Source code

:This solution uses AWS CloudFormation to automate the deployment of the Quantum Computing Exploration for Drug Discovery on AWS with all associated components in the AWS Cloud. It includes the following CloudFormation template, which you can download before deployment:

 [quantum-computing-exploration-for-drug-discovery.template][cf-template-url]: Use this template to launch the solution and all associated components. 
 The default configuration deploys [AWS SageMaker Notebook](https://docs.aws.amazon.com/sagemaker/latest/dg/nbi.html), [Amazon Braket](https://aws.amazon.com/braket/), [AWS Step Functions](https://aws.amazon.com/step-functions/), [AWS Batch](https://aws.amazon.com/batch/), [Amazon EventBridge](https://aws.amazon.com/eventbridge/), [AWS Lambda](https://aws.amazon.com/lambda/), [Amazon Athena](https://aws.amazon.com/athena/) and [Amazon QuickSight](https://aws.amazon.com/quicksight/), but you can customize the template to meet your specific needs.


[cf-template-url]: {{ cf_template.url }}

- **Exercise prompt**:
Reproduce the full set of records precisely.

- **Expected output**:
Source code

:This solution uses AWS CloudFormation to automate the deployment of the Quantum Computing Exploration for Drug Discovery on AWS with all associated components in the AWS Cloud. It includes the following CloudFormation template, which you can download before deployment:

 [quantum-computing-exploration-for-drug-discovery.template][cf-template-url]: Use this template to launch the solution and all associated components. 
 The default configuration deploys [AWS SageMaker Notebook](https://docs.aws.amazon.com/sagemaker/latest/dg/nbi.html), [Amazon Braket](https://aws.amazon.com/braket/), [AWS Step Functions](https://aws.amazon.com/step-functions/), [AWS Batch](https://aws.amazon.com/batch/), [Amazon EventBridge](https://aws.amazon.com/eventbridge/), [AWS Lambda](https://aws.amazon.com/lambda/), [Amazon Athena](https://aws.amazon.com/athena/) and [Amazon QuickSight](https://aws.amazon.com/quicksight/), but you can customize the template to meet your specific needs.


[cf-template-url]: {{ cf_template.url }}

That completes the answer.